- Born: 26 October 1950 (age 75) Gachemora, Assam, India
- Occupations: Writer educationist
- Known for: Assamese literature
- Spouse: Hema Prabha Gogoi
- Children: Two sons
- Parent(s): Lakhan Tasa Mukti Tasa
- Awards: Padma Shri

= Prahlad Chandra Tasa =

Indian writer and educationist (born 1950)

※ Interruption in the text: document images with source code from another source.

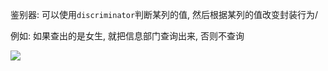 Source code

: 鉴别器:  可以使用`discriminator`判断某列的值, 然后根据某列的值改变封装行为/

例如: 如果查出的是女生, 就把信息部门查询出来, 否则不查询

![](https://pic.superbed.cn/item/5dc66a848e0e2e3ee9ca0a06.jpg)


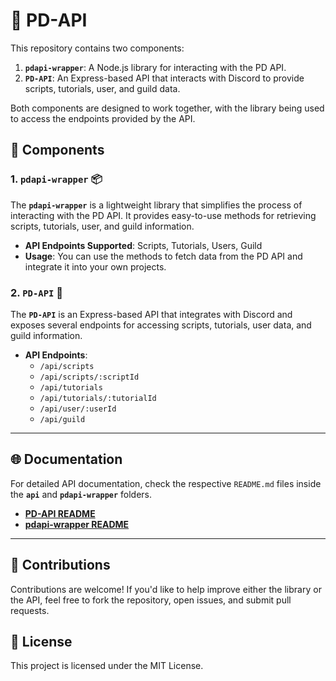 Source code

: # 🚀 PD-API

This repository contains two components:

1. **`pdapi-wrapper`**: A Node.js library for interacting with the PD API.
2. **`PD-API`**: An Express-based API that interacts with Discord to provide scripts, tutorials, user, and guild data.

Both components are designed to work together, with the library being used to access the endpoints provided by the API.

## 🧩 Components

### 1. `pdapi-wrapper` 📦

The **`pdapi-wrapper`** is a lightweight library that simplifies the process of interacting with the PD API. It provides easy-to-use methods for retrieving scripts, tutorials, user, and guild information.

- **API Endpoints Supported**: Scripts, Tutorials, Users, Guild
- **Usage**: You can use the methods to fetch data from the PD API and integrate it into your own projects.

### 2. `PD-API` 📡

The **`PD-API`** is an Express-based API that integrates with Discord and exposes several endpoints for accessing scripts, tutorials, user data, and guild information.

- **API Endpoints**:
  - `/api/scripts`
  - `/api/scripts/:scriptId`
  - `/api/tutorials`
  - `/api/tutorials/:tutorialId`
  - `/api/user/:userId`
  - `/api/guild`

---

## 🌐 Documentation
For detailed API documentation, check the respective `README.md` files inside the **`api`** and **`pdapi-wrapper`** folders.

- **[PD-API README](api/README.md)**
- **[pdapi-wrapper README](pdapi-wrapper/README.md)**

---

## 💬 Contributions

Contributions are welcome! If you'd like to help improve either the library or the API, feel free to fork the repository, open issues, and submit pull requests.

## 📄 License

This project is licensed under the MIT License. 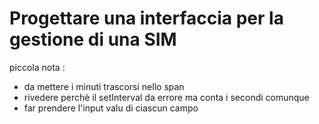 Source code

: # Progettare una interfaccia per la gestione di una SIM 

piccola nota : 
- da mettere i minuti trascorsi nello span 
- rivedere perchè il setInterval da errore ma conta i secondi comunque
- far prendere l'input valu di ciascun campo 
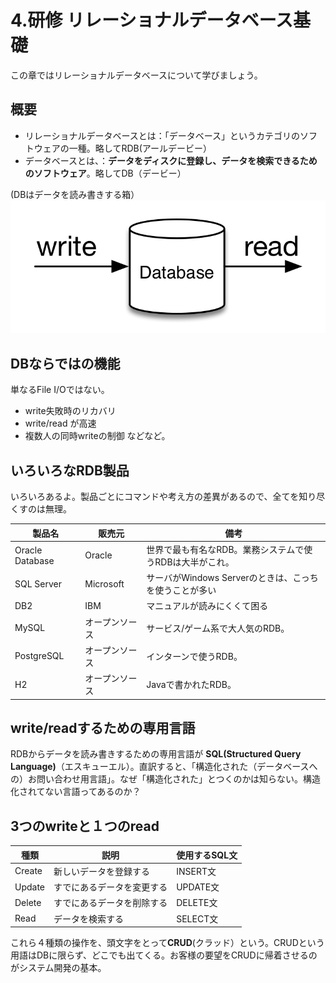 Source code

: # 4.研修 リレーショナルデータベース基礎
この章ではリレーショナルデータベースについて学びましょう。

## 概要

- リレーショナルデータベースとは：「データベース」というカテゴリのソフトウェアの一種。略してRDB(アールデービー）
- データベースとは、：**データをディスクに登録し、データを検索できるためのソフトウェア**。略してDB（デービー）

(DBはデータを読み書きする箱）
![](../images/image-04-0001.png)

## DBならではの機能
単なるFile I/Oではない。

- write失敗時のリカバリ
- write/read が高速
- 複数人の同時writeの制御
などなど。

## いろいろなRDB製品
いろいろあるよ。製品ごとにコマンドや考え方の差異があるので、全てを知り尽くすのは無理。

| 製品名 | 販売元 | 備考 |
| -- | -- | -- |
| Oracle Database | Oracle | 世界で最も有名なRDB。業務システムで使うRDBは大半がこれ。 |
| SQL Server | Microsoft | サーバがWindows Serverのときは、こっちを使うことが多い |
| DB2 | IBM | マニュアルが読みにくくて困る |
| MySQL | オープンソース | サービス/ゲーム系で大人気のRDB。 |
| PostgreSQL | オープンソース | インターンで使うRDB。 |
| H2 | オープンソース | Javaで書かれたRDB。 |

## write/readするための専用言語
RDBからデータを読み書きするための専用言語が
**SQL(Structured Query Language)**（エスキューエル）。直訳すると、「構造化された（データベースへの）お問い合わせ用言語」。なぜ「構造化された」とつくのかは知らない。構造化されてない言語ってあるのか？

## 3つのwriteと１つのread

| 種類 | 説明 | 使用するSQL文 |
| -- | -- | -- |
| Create | 新しいデータを登録する | INSERT文 |
| Update | すでにあるデータを変更する | UPDATE文 |
| Delete | すでにあるデータを削除する | DELETE文 |
| Read | データを検索する | SELECT文 |

これら４種類の操作を、頭文字をとって**CRUD**(クラッド）という。CRUDという用語はDBに限らず、どこでも出てくる。お客様の要望をCRUDに帰着させるのがシステム開発の基本。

Prahlad Chandra Tasa (born 1950) is an Indian writer and educationist, best known for his writings on education. He is the vice president of the Asam Sahitya Sabha where he has also served as a general secretary. He has published several books on educational and social issues, including Asomor chah janagosthi, an anthology of articles on the lives of the tea workers of Assam. The Government of India awarded him the fourth highest civilian honour of the Padma Shri, in 2016, for his contributions to literature and education.

== Biography ==
Prahlad Chandra Tasa was born on 26 October 1950 at Gachemora in the northeast Indian state of Assam in a poor family to Lakhan Tasa–Mukti couple and did his early education at the local primary school. After completing the schooling at Gachemora High School, he graduated from Dibrugarh Hanumanbux Surajmal Kanoi College and started his career as a school teacher at Bagmibar Nilmoni Phukan Higher Secondary School, then known as George Institution, on a temporary position, in 1973. While serving there, he founded Jamira Xahitya Xabha, a literary organization and served as its founder general secretary. When the tenure of the temporary post at the school expired, he joined Jamira Tea Estate Lower Primary School where he worked for five years and moved to Rameswar High School as a teacher till 1985. It was this time he was appointed as the school sub inspector of Tinsukia district. He served in the education department for 27 years and superannuated as the Block Elementary Education Officer of Barbarua in 2012.

Tasa was elected as the president of Dibrugarh Xahitya Xabha in 1995 and became the district president in 2000. In 2013, he was made the general secretary of the Asam Sahitya Sabha for a two-year term at the end of which he became the vice president of the organization, his term expiring in 2017. He has published a number of books, on education as well as on the socio-cultural milieu of Assam. Asomor chah janagosthi, a collection of articles edited by him is an account on the lives of the tea workers of the state. His other publications include the poem anthology, Satabdi, a biography, Byaktitor Sandhanot and prose writings such as Siksha Samikhya, Siksha Anwesha, Chah Bagichat Gana Sakhyarota, Chah Bagichat Sikshar Prokhar, Chah Shramikor Sanskritir Ruprekha, Jhumoir Nritya Geet and Chah Shramikor Swasthya Chinta.

The Government of India awarded him the civilian honor of the Padma Shri in 2016. He is married to Hema Prabha Gogoi and the couple has two sons, Anadi Swami and Ananta Swami, both medical doctors. The family lives in Dibrugarh.